Todo el asunto estuvo salpicado de música a cargo del JAZÁN y un conjunto instrumental, además de otras voces masculinas, que nos deleitaron con un nutrido repertorio de canciones en idish. Si me hubieran dicho que iba a escuchar los grandes éxitos de Christian Castro ¡en hebreo! me quedaba en casa tejiendo calceta.

Pero entonces arrancó el desfile de bocaditos y les perdoné todo. Comí, bailé y tomé lo suficiente para sentirme irreverente sin perder del todo la compostura. A las 5 de la mañana, cuando un grupo de los 80 ejecutaba (esto dicho en el sentido más letal del término) los clásicos de mi adolescencia, pasamos a otro salón para degustar los postres.

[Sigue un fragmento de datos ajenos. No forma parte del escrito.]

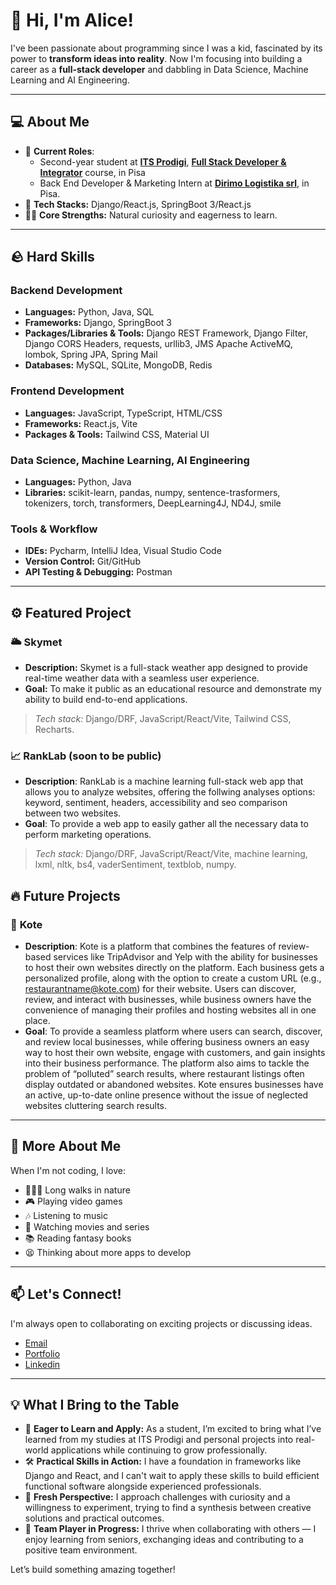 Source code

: # 👋 Hi, I'm Alice!

I've been passionate about programming since I was a kid, fascinated by its power to **transform ideas into reality**. Now I'm focusing into building a career as a **full-stack developer** and dabbling in Data Science, Machine Learning and AI Engineering.

---

## 💻 About Me  

- 🌟 **Current Roles**:
  - Second-year student at [**ITS Prodigi**](https://www.itsprodigi.it/chi-siamo/fondazione/), [**Full Stack Developer & Integrator**](https://www.itsprodigi.it/corsi/full-stack-developer-integrator/) course, in Pisa
  - Back End Developer & Marketing Intern at [**Dirimo Logistika srl**](https://www.dirimo.it), in Pisa.
- 🤖 **Tech Stacks:** Django/React.js, SpringBoot 3/React.js
- 💪🏼 **Core Strengths:** Natural curiosity and eagerness to learn.

---

## 🪨 Hard Skills

### Backend Development
- **Languages:** Python, Java, SQL
- **Frameworks:** Django, SpringBoot 3
- **Packages/Libraries & Tools:** Django REST Framework, Django Filter, Django CORS Headers, requests, urllib3, JMS Apache ActiveMQ, lombok, Spring JPA, Spring Mail
- **Databases:** MySQL, SQLite, MongoDB, Redis

### Frontend Development
- **Languages:** JavaScript, TypeScript, HTML/CSS
- **Frameworks:** React.js, Vite
- **Packages & Tools:** Tailwind CSS, Material UI

### Data Science, Machine Learning, AI Engineering
- **Languages:** Python, Java
- **Libraries:** scikit-learn, pandas, numpy, sentence-trasformers, tokenizers, torch, transformers, DeepLearning4J, ND4J, smile

### Tools & Workflow
- **IDEs:** Pycharm, IntelliJ Idea, Visual Studio Code
- **Version Control:** Git/GitHub
- **API Testing & Debugging:** Postman

---

## ⚙️ Featured Project

### 🌥️ **Skymet**
- **Description:** Skymet is a full-stack weather app designed to provide real-time weather data with a seamless user experience.
- **Goal:** To make it public as an educational resource and demonstrate my ability to build end-to-end applications.

> *Tech stack:* Django/DRF, JavaScript/React/Vite, Tailwind CSS, Recharts.

### 📈 **RankLab** (soon to be public)
- **Description**: RankLab is a machine learning full-stack web app that allows you to analyze websites, offering the follwing analyses options: keyword, sentiment, headers, accessibility and seo comparison between two websites.
- **Goal**: To provide a web app to easily gather all the necessary data to perform marketing operations.
  
> *Tech stack:* Django/DRF, JavaScript/React/Vite, machine learning, lxml, nltk, bs4, vaderSentiment, textblob, numpy.

## 🔥 Future Projects

### 📍 **Kote**
- **Description**: Kote is a platform that combines the features of review-based services like TripAdvisor and Yelp with the ability for businesses to host their own websites directly on the platform. Each business gets a personalized profile, along with the option to create a custom URL (e.g., restaurantname@kote.com) for their website. Users can discover, review, and interact with businesses, while business owners have the convenience of managing their profiles and hosting websites all in one place.
- **Goal**: To provide a seamless platform where users can search, discover, and review local businesses, while offering business owners an easy way to host their own website, engage with customers, and gain insights into their business performance. The platform also aims to tackle the problem of “polluted” search results, where restaurant listings often display outdated or abandoned websites. Kote ensures businesses have an active, up-to-date online presence without the issue of neglected websites cluttering search results.

---

## 🎉 More About Me

When I'm not coding, I love:
- 🚶🏻‍♀️ Long walks in nature
- 🎮 Playing video games
- 🎶 Listening to music
- 🎥 Watching movies and series
- 📚 Reading fantasy books
- 😫 Thinking about more apps to develop

---

## 📫 Let's Connect!

I'm always open to collaborating on exciting projects or discussing ideas.
- [Email](mailto:alice.telese.dev@gmail.com)
- [Portfolio](https://github.com/sviluppalice?tab=repositories)
- [Linkedin](https://www.linkedin.com/in/alice-i-t-99b60a346/)

---

## 💡 What I Bring to the Table

- 🌱 **Eager to Learn and Apply:** As a student, I’m excited to bring what I’ve learned from my studies at ITS Prodigi and personal projects into real-world applications while continuing to grow professionally.
- 🛠️ **Practical Skills in Action:** I have a foundation in frameworks like Django and React, and I can't wait to apply these skills to build efficient functional software alongside experienced professionals.
- 🌟 **Fresh Perspective:** I approach challenges with curiosity and a willingness to experiment, trying to find a synthesis between creative solutions and practical outcomes.
- 🤝 **Team Player in Progress:** I thrive when collaborating with others — I enjoy learning from seniors, exchanging ideas and contributing to a positive team environment.

Let’s build something amazing together!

Inmediatamente después, nos despedimos de los anfitriones deseándoles la mejor de las vidas posibles y salimos disparados hacia el estacionamiento. El cierre musical incluía versiones en vivo de Va pensiero y el Brindis de la Traviata, entre otros. Luego, a pedido del público, los solistas improvisaron trinos en idish y hebreo, una desgracia que justifica seguramente el dinero ganado esa noche.

Pese al influjo del alcohol o quizá a causa de éste, realicé un magnífico trabajo de campo siguiendo la metodología de la observación participante. De las muchas conclusiones que obtuve, sólo compartiré una parte:

Una de ellas es el desnivel en cuanto a estado físico, energía y actitud que diferencia a los hombres de más de 65 de sus parejas cuando éstas son contemporáneas. Mientras ellas se mantienen en forma, bailan a ritmo, se prenden en los trencitos y hacen los honores a un tema de Abba o al Bombón Asesino por igual, ellos languidecen en la pista oscilando como una medusa en el mar calmo.

Un grupo aparte lo constituyen los hombres de la misma edad pero que han decido ornamentarse con una mujer 15, 20 o 25 años más joven, fenómeno muy común en cierto estrato socioeconómico. Estos son más activos, se conservan jóvenes y verdes y no temen confesar que “toman la pastilla”.

Y finalmente, el hecho curioso de que la novia se haya volcado desde hace poco a la práctica de la religión y de las tradiciones judaicas, lo cual no le impidió organizar una fiesta donde convivían promiscuamente el salmón con el roquefort, la crema ácida con el cordero y el pollo con la muzzarella de búfala. La clave de esta aparente contradicción nos la comentó un allegado: después de la ceremonia religiosa, el rabino congregó a los novios, los padres y siete hombres cercanos a la familia para oficiar una suerte de festejo KASHER que, entre otras cosas, sirve como permiso liberador de las transgresiones alimenticias de la festichola... ¿No es genial cómo las religiones se las ingenian siempre para dar permiso cuando es conveniente?